### Task statement:
Every line that holds the word "basin" needs to be copied from the data below.

### Records provided:

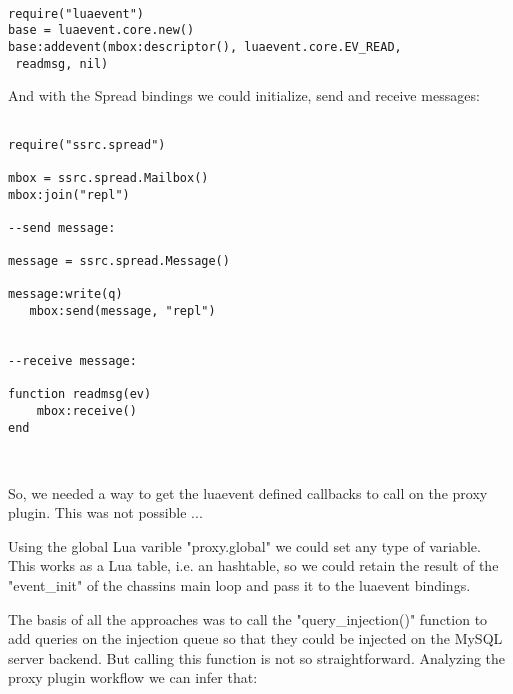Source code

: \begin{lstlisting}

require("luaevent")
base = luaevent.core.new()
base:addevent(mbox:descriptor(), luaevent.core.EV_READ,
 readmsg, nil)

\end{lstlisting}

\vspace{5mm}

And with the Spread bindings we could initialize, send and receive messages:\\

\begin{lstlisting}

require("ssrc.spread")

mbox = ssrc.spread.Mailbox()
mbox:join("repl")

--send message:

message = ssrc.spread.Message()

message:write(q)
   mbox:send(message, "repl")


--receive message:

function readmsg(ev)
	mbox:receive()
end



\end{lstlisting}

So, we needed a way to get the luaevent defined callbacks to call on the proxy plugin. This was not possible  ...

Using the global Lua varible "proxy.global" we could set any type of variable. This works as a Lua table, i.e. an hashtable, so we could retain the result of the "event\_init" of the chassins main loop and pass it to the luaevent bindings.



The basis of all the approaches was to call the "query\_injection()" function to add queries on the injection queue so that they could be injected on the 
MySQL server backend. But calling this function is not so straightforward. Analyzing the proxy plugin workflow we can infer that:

==

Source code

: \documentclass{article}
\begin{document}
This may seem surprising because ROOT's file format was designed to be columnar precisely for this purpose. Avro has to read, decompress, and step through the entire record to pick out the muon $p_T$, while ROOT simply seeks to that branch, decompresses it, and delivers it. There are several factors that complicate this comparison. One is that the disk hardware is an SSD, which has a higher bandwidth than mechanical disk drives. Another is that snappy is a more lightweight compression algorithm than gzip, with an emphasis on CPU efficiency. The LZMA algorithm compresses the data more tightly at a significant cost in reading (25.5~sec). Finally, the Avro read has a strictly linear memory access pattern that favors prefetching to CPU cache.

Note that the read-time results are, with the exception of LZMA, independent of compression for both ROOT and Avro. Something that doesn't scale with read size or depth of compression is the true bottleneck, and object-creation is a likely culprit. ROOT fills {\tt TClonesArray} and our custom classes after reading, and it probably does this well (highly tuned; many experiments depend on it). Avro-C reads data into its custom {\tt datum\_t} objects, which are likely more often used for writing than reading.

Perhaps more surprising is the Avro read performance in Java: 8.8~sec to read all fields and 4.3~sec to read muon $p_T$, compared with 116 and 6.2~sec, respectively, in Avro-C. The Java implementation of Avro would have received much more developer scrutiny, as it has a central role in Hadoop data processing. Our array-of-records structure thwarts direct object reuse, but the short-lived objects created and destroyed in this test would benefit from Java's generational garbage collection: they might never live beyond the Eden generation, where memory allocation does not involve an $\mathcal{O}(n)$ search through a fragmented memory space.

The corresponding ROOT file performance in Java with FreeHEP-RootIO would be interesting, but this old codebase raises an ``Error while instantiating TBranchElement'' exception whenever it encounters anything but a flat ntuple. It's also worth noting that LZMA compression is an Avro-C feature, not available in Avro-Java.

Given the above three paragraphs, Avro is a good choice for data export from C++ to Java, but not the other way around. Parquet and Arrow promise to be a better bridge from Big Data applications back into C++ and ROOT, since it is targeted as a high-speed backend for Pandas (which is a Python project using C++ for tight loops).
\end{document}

==

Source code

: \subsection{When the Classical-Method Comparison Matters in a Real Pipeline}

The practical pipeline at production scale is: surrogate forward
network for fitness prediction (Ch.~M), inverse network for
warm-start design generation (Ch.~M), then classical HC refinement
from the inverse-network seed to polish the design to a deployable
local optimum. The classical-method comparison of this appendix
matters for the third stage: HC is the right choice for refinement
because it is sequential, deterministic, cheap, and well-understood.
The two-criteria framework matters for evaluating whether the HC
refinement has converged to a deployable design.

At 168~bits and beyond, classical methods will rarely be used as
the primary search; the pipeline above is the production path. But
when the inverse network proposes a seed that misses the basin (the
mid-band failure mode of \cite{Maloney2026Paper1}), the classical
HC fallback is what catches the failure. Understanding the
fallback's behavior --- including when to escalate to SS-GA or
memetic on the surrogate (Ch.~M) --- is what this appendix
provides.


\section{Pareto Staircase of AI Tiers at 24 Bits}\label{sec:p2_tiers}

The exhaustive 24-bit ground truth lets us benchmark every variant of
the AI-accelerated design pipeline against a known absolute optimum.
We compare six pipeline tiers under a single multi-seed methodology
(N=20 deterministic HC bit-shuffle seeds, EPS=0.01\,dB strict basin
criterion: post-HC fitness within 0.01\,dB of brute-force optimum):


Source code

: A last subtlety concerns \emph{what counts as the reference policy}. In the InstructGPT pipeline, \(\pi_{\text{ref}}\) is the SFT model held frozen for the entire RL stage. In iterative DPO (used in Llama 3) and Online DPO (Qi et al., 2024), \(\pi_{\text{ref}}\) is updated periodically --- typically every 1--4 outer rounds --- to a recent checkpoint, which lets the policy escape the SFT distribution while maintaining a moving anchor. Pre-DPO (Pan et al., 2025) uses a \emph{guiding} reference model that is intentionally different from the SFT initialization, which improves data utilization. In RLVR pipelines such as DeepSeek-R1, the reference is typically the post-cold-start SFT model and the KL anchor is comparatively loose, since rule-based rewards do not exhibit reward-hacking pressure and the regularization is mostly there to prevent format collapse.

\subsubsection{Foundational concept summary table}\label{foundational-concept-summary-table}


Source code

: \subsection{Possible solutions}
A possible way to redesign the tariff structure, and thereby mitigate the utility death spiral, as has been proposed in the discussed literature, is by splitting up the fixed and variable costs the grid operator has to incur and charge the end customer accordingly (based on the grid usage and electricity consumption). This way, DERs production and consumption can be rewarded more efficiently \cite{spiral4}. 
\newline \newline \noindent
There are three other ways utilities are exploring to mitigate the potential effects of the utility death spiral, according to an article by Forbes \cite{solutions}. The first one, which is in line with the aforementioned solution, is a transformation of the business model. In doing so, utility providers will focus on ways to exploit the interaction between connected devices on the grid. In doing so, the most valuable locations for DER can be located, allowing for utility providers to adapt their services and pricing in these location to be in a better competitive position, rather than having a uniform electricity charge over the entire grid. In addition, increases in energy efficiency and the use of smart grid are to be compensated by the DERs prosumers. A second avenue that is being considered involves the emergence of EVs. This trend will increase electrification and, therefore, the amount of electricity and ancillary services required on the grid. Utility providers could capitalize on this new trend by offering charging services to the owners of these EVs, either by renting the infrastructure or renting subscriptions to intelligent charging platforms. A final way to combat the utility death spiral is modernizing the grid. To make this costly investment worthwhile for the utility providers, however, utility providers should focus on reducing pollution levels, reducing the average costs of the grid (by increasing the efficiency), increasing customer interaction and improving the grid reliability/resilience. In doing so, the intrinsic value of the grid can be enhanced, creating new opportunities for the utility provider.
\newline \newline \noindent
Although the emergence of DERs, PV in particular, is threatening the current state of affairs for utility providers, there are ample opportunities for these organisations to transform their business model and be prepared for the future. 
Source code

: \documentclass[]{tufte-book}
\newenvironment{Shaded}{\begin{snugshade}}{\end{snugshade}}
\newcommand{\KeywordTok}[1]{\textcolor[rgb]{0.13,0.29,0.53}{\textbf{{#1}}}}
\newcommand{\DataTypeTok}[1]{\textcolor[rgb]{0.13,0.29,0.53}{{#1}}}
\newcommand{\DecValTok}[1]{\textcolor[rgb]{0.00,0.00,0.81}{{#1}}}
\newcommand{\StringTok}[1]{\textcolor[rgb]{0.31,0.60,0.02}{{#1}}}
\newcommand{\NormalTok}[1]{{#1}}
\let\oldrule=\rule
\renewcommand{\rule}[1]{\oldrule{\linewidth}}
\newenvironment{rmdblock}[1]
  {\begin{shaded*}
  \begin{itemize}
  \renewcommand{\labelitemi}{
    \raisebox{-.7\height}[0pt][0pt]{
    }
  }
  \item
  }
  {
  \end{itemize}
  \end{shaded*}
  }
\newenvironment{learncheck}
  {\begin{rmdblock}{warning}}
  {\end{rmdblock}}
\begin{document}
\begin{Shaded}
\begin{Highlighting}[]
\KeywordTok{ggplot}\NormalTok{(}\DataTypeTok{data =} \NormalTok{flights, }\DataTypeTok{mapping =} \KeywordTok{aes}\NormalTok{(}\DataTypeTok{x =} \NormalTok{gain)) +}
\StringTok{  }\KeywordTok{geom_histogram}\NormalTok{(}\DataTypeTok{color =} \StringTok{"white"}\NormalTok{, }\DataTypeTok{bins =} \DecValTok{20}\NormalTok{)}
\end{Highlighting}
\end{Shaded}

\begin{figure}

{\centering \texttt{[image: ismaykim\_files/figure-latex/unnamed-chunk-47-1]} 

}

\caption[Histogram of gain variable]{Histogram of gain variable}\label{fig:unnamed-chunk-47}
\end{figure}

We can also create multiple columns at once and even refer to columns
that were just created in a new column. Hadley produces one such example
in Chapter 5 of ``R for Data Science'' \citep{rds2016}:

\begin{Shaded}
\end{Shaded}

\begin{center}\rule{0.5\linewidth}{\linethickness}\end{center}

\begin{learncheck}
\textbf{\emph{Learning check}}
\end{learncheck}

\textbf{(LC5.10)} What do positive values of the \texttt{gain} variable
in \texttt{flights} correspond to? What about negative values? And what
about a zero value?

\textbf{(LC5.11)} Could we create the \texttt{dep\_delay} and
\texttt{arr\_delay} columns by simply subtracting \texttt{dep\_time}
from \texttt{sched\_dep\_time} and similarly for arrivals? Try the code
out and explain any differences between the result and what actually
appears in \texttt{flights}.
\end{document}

### Answer below:
when the inverse network proposes a seed that misses the basin (the
(N=20 deterministic HC bit-shuffle seeds, EPS=0.01\,dB strict basin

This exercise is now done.